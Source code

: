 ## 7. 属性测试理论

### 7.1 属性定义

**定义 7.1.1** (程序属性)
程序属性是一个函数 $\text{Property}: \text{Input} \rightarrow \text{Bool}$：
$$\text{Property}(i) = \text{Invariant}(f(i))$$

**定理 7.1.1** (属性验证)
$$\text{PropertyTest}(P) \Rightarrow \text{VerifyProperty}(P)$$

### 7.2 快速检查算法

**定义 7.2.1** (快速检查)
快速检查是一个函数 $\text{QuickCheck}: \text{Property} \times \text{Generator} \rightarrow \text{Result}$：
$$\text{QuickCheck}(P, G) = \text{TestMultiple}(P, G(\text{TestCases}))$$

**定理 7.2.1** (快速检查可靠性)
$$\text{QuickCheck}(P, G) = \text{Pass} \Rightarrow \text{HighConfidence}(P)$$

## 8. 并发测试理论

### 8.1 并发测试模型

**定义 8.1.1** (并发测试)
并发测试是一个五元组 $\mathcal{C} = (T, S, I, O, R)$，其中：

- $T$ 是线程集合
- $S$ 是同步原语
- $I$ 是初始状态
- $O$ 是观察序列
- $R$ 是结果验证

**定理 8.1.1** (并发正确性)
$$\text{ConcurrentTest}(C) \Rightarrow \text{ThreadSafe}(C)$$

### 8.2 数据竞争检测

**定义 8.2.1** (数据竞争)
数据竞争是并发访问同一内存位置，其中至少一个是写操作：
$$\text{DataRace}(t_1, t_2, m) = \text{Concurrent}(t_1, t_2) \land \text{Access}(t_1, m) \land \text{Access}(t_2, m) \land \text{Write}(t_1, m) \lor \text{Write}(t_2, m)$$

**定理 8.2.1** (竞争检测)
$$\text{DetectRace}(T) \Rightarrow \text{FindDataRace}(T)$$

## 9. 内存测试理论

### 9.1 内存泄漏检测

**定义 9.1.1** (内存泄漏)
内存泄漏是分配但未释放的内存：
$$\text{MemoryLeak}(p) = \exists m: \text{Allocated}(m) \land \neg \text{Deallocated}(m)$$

———

• TASK ITEM
The entries must all be transcribed exactly.

• TASK ANSWER
Source code

: ## 7. 属性测试理论

### 7.1 属性定义

**定义 7.1.1** (程序属性)
程序属性是一个函数 $\text{Property}: \text{Input} \rightarrow \text{Bool}$：
$$\text{Property}(i) = \text{Invariant}(f(i))$$

**定理 7.1.1** (属性验证)
$$\text{PropertyTest}(P) \Rightarrow \text{VerifyProperty}(P)$$

### 7.2 快速检查算法

**定义 7.2.1** (快速检查)
快速检查是一个函数 $\text{QuickCheck}: \text{Property} \times \text{Generator} \rightarrow \text{Result}$：
$$\text{QuickCheck}(P, G) = \text{TestMultiple}(P, G(\text{TestCases}))$$

**定理 7.2.1** (快速检查可靠性)
$$\text{QuickCheck}(P, G) = \text{Pass} \Rightarrow \text{HighConfidence}(P)$$

## 8. 并发测试理论

### 8.1 并发测试模型

**定义 8.1.1** (并发测试)
并发测试是一个五元组 $\mathcal{C} = (T, S, I, O, R)$，其中：

- $T$ 是线程集合
- $S$ 是同步原语
- $I$ 是初始状态
- $O$ 是观察序列
- $R$ 是结果验证

**定理 8.1.1** (并发正确性)
$$\text{ConcurrentTest}(C) \Rightarrow \text{ThreadSafe}(C)$$

### 8.2 数据竞争检测

**定义 8.2.1** (数据竞争)
数据竞争是并发访问同一内存位置，其中至少一个是写操作：
$$\text{DataRace}(t_1, t_2, m) = \text{Concurrent}(t_1, t_2) \land \text{Access}(t_1, m) \land \text{Access}(t_2, m) \land \text{Write}(t_1, m) \lor \text{Write}(t_2, m)$$

**定理 8.2.1** (竞争检测)
$$\text{DetectRace}(T) \Rightarrow \text{FindDataRace}(T)$$

## 9. 内存测试理论

### 9.1 内存泄漏检测

**定义 9.1.1** (内存泄漏)
内存泄漏是分配但未释放的内存：
$$\text{MemoryLeak}(p) = \exists m: \text{Allocated}(m) \land \neg \text{Deallocated}(m)$$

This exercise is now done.